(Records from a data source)
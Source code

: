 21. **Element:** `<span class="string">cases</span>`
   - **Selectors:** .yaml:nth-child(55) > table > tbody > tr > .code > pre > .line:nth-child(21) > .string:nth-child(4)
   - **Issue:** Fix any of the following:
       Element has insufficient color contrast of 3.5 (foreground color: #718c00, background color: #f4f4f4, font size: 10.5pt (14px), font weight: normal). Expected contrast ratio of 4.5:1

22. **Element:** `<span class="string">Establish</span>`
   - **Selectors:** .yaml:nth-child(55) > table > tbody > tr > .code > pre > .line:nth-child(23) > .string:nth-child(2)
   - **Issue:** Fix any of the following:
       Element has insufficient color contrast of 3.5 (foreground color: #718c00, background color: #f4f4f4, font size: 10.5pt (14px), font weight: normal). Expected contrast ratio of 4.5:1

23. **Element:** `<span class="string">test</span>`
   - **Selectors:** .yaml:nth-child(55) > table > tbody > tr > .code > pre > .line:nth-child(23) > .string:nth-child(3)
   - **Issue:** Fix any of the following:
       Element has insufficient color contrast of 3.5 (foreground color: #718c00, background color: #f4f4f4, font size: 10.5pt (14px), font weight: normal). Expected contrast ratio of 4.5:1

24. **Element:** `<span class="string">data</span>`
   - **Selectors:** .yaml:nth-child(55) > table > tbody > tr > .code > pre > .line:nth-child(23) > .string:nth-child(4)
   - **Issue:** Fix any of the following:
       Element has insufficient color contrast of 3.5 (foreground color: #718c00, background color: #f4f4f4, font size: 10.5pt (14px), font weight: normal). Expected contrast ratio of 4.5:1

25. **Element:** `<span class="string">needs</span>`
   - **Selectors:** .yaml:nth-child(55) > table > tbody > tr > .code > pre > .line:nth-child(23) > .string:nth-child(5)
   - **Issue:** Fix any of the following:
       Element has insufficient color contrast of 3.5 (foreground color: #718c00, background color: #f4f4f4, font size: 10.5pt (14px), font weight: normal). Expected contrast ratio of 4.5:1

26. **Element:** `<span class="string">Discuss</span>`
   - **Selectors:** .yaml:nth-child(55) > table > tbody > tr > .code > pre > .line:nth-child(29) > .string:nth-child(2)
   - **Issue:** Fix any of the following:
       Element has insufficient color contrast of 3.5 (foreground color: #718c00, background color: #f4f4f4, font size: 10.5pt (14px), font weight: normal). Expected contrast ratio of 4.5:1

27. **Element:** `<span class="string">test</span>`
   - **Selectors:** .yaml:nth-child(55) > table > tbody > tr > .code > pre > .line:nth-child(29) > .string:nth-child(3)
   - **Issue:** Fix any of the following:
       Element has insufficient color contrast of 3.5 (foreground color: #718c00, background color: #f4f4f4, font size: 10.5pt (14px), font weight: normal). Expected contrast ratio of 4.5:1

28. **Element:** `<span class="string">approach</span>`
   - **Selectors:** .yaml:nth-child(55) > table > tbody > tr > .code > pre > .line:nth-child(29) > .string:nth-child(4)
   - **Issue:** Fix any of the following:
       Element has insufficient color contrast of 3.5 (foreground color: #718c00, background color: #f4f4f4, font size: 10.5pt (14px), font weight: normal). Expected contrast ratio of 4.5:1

▶ Work request:
Would you print all of the records exactly as they were given?

▶ Task answer:
Source code

: 21. **Element:** `<span class="string">cases</span>`
   - **Selectors:** .yaml:nth-child(55) > table > tbody > tr > .code > pre > .line:nth-child(21) > .string:nth-child(4)
   - **Issue:** Fix any of the following:
       Element has insufficient color contrast of 3.5 (foreground color: #718c00, background color: #f4f4f4, font size: 10.5pt (14px), font weight: normal). Expected contrast ratio of 4.5:1

22. **Element:** `<span class="string">Establish</span>`
   - **Selectors:** .yaml:nth-child(55) > table > tbody > tr > .code > pre > .line:nth-child(23) > .string:nth-child(2)
   - **Issue:** Fix any of the following:
       Element has insufficient color contrast of 3.5 (foreground color: #718c00, background color: #f4f4f4, font size: 10.5pt (14px), font weight: normal). Expected contrast ratio of 4.5:1

23. **Element:** `<span class="string">test</span>`
   - **Selectors:** .yaml:nth-child(55) > table > tbody > tr > .code > pre > .line:nth-child(23) > .string:nth-child(3)
   - **Issue:** Fix any of the following:
       Element has insufficient color contrast of 3.5 (foreground color: #718c00, background color: #f4f4f4, font size: 10.5pt (14px), font weight: normal). Expected contrast ratio of 4.5:1

24. **Element:** `<span class="string">data</span>`
   - **Selectors:** .yaml:nth-child(55) > table > tbody > tr > .code > pre > .line:nth-child(23) > .string:nth-child(4)
   - **Issue:** Fix any of the following:
       Element has insufficient color contrast of 3.5 (foreground color: #718c00, background color: #f4f4f4, font size: 10.5pt (14px), font weight: normal). Expected contrast ratio of 4.5:1

25. **Element:** `<span class="string">needs</span>`
   - **Selectors:** .yaml:nth-child(55) > table > tbody > tr > .code > pre > .line:nth-child(23) > .string:nth-child(5)
   - **Issue:** Fix any of the following:
       Element has insufficient color contrast of 3.5 (foreground color: #718c00, background color: #f4f4f4, font size: 10.5pt (14px), font weight: normal). Expected contrast ratio of 4.5:1

26. **Element:** `<span class="string">Discuss</span>`
   - **Selectors:** .yaml:nth-child(55) > table > tbody > tr > .code > pre > .line:nth-child(29) > .string:nth-child(2)
   - **Issue:** Fix any of the following:
       Element has insufficient color contrast of 3.5 (foreground color: #718c00, background color: #f4f4f4, font size: 10.5pt (14px), font weight: normal). Expected contrast ratio of 4.5:1

27. **Element:** `<span class="string">test</span>`
   - **Selectors:** .yaml:nth-child(55) > table > tbody > tr > .code > pre > .line:nth-child(29) > .string:nth-child(3)
   - **Issue:** Fix any of the following:
       Element has insufficient color contrast of 3.5 (foreground color: #718c00, background color: #f4f4f4, font size: 10.5pt (14px), font weight: normal). Expected contrast ratio of 4.5:1

28. **Element:** `<span class="string">approach</span>`
   - **Selectors:** .yaml:nth-child(55) > table > tbody > tr > .code > pre > .line:nth-child(29) > .string:nth-child(4)
   - **Issue:** Fix any of the following:
       Element has insufficient color contrast of 3.5 (foreground color: #718c00, background color: #f4f4f4, font size: 10.5pt (14px), font weight: normal). Expected contrast ratio of 4.5:1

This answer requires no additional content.